Ok, so I just started using a set of Sinclair headspace gauges. I've been resizing some once fired .204 Ruger brass and I'm a little surprised to see that no matter how far down I take the resizing die, the shoulder will not bump back. I'm trying to take it back .002. Basically, the brass is staying the same length as in its fire formed state. The only reasons I can come up with are....

1. Since it's once fired brass, it hasn't really expanded that much. Maybe will grow in length after a few more cycles. I suspect this might be the problem because when I take the brass to a complete reloaded round, there aren't any issues chambering.

2. There's something wrong with the resizing die. I've read this can be an issue from time to time with resizing dies...a defect in machining.

Its a Redding die and before I consider replacing it, I'm interested in hearing opinions from more experienced reloaders. I guess if scenario #1 is possible, there's nothing wrong with the die and no need to replace it.

Thoughts?

Are you sure the shoulder isn't moving during sizing? The reason I ask is that I have had dies that did not size the base of the case adequately to allow the brass to chamber fully. I automatically assumed I wasn't bumping the shoulder enough, but when I measured, the shoulder was clearly being bumped. A small base body die fixed the problem.

That being said, I have a Forster die that will not screw down far enough to bump the shoulder back to SAAMI specs. I'll be sending that one back to Forster as soon as I get some time off.

John
 
e.

As I have said many times before’ I can measure the length of the chamber from the shoulder to the bolt face three different ways without a head space gage.

Mistaking knowledge for caring?; no trying to make an impossible point. There are a very few of us that can figure it out in a short period of time, then there are those that will never figure it out no matter how long they stare at it.

Anyhow, the old smith worked with a bunch of snarky smiths, had I worked with the man I would have found a nice way to ask “How do you do that?” Or “What am I doing wrong?” Anyhow, I sat down one day and worked out three different methods and or techniques for doing the same thing faster and more accurately; and not one of the three methods and or techniques are acceptable.

F. Guffey
stalker30-jpg.978106
 
OP: You don't write; you don't call. Here we all are talking among ourselves, and the OP exited, stage left, on Monday.
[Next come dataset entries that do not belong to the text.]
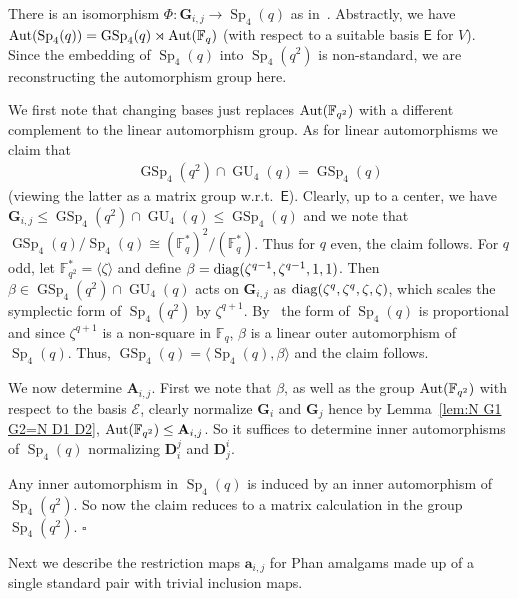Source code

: \documentclass[12pt]{amsart}
\theoremstyle{definition}
\newcommand{\epf}{\qed}
\newcommand{\cE}{{\mathcal E}}
\newcommand{\sfE}{\mathsf E}
\newcommand{\Aut}{\mathop{\rm Aut}\nolimits}
\newcommand{\diag}{\mathop{\rm diag}\nolimits}
\newcommand{\FF}{{\mathbb F}}
\DeclareMathOperator{\Sp}{Sp}
\DeclareMathOperator{\GU}{GU}
\DeclareMathOperator{\GSp}{GSp}
\renewcommand{\qed}{\hfill $\square$}
\newcommand{\amgrpA}{{\mathbf{A}}}
\newcommand{\amgrpD}{{\mathbf{D}}}
\newcommand{\amgrpG}{{\mathbf{G}}}
\newcommand{\ama}{{\mathbf a}}
\begin{document}
There is an isomorphism $\Phi\colon \amgrpG_{i,j}\to \Sp_4(q)$ as in~\cite{GraHofShp2003}.
Abstractly, we have  $\Aut(\Sp_4(q))= \GSp_4(q)\rtimes\Aut(\FF_q)$ (with respect to a suitable basis $\sfE$ for $V$).
Since the embedding of $\Sp_4(q)$ into $\Sp_4(q^2)$ is non-standard, we are reconstructing the automorphism group here.

We first note that changing bases just replaces $\Aut(\FF_{q^2})$ with a different complement to the linear automorphism group.
As for linear automorphisms we claim that 
\begin{align*}
\GSp_4(q^2)\cap \GU_4(q)=\GSp_4(q)
\end{align*}
 (viewing the latter as a matrix group w.r.t.~$\sfE$).
Clearly, up to a center, we have  $\amgrpG_{i,j}\le \GSp_4(q^2)\cap \GU_4(q)\le \GSp_4(q)$ and we note that 
 $\GSp_4(q)/\Sp_4(q)\cong (\FF_q^*)^2/ (\FF_q^*)$.
Thus for $q$ even, the claim follows.
For $q$ odd, let $\FF_{q^2}^*=\langle \zeta\rangle$ and define  $\beta=\diag(\zeta^{q-1},\zeta^{q-1},1,1)$.
Then $\beta\in \GSp_4(q^2)\cap \GU_4(q)$ acts  
 on $\amgrpG_{i,j}$ as $\diag(\zeta^q,\zeta^q,\zeta,\zeta)$, which scales the symplectic form of $\Sp_4(q^2)$ by $\zeta^{q+1}$.
By~\cite{GraHofShp2003} the form of $\Sp_4(q)$ is proportional and since $\zeta^{q+1}$ is a non-square in $\FF_q$,  $\beta$ is a linear outer automorphism of $\Sp_4(q)$.  Thus, $\GSp_4(q)=\langle \Sp_4(q),\beta\rangle$ and the claim follows.

We now determine $\amgrpA_{i,j}$.
First we note that $\beta$, as well as the group $\Aut(\FF_{q^2})$ with respect to the basis $\cE$, clearly normalize $\amgrpG_i$ and $\amgrpG_j$ hence by Lemma~\ref{lem:N G1 G2=N D1 D2}, $\Aut(\FF_{q^2})\le \amgrpA_{i,j}$. So it suffices to determine inner automorphisms of $\Sp_4(q)$ normalizing $\amgrpD_i^j$ and $\amgrpD_j^i$.



Any inner automorphism in $\Sp_4(q)$ is induced by an inner automorphism of $\Sp_4(q^2)$.
So now the claim reduces to a matrix calculation in the group $\Sp_4(q^2)$.
\epf

\medskip

Next we describe the restriction maps $\ama_{i,j}$ for Phan amalgams made up of a single standard pair with trivial inclusion maps.
\end{document}

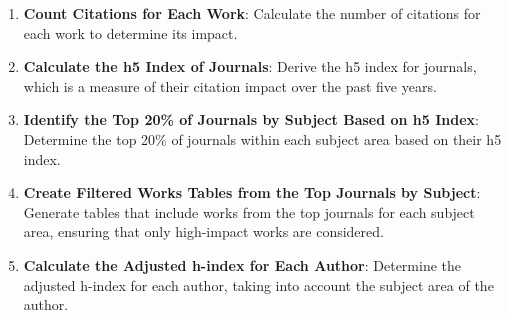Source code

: %
\begin{enumerate}
      \item \textbf{Count Citations for Each Work}: Calculate the number of citations for each work to determine its impact.

      \item \textbf{Calculate the h5 Index of Journals}: Derive the h5 index for journals, which is a
            measure of their citation impact over the past five years.

      \item \textbf{Identify the Top 20\% of Journals by Subject Based on h5 Index}: Determine the top 20\% of journals within
            each subject area based on their h5 index.

      \item \textbf{Create Filtered Works Tables from the Top Journals by Subject}: Generate tables that include works from the
            top journals for each subject area, ensuring that only high-impact works are considered.


      \item \textbf{Calculate the Adjusted h-index for Each Author}: Determine the adjusted h-index for each author,
            taking into account the subject area of the author.
\end{enumerate}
I thought y'all might get a kick out of this (speaking of shoulder bumping, after all):

I dug out a couple of old 250 Ackley Imp cases, leaving the years of patina on them for illustrative properties, and ran one of them through a 250 Savage FL die, camming over against a standard shell holder in a Rock Chucker press.

The sized case OAL grew by a full 0.038". The shiny ring in the middle of the shoulder is what used to be the point of the AI shoulder!

Prior to squeezing the case in the FL die, I "annealed" the neck / shoulder with a small kitchen style butane torch (crème brûlée, anyone?) for 16 seconds. You can see the discoloration below the shoulder. (You don't need $200 worth of annealing gear to do this, folks - you really don't.)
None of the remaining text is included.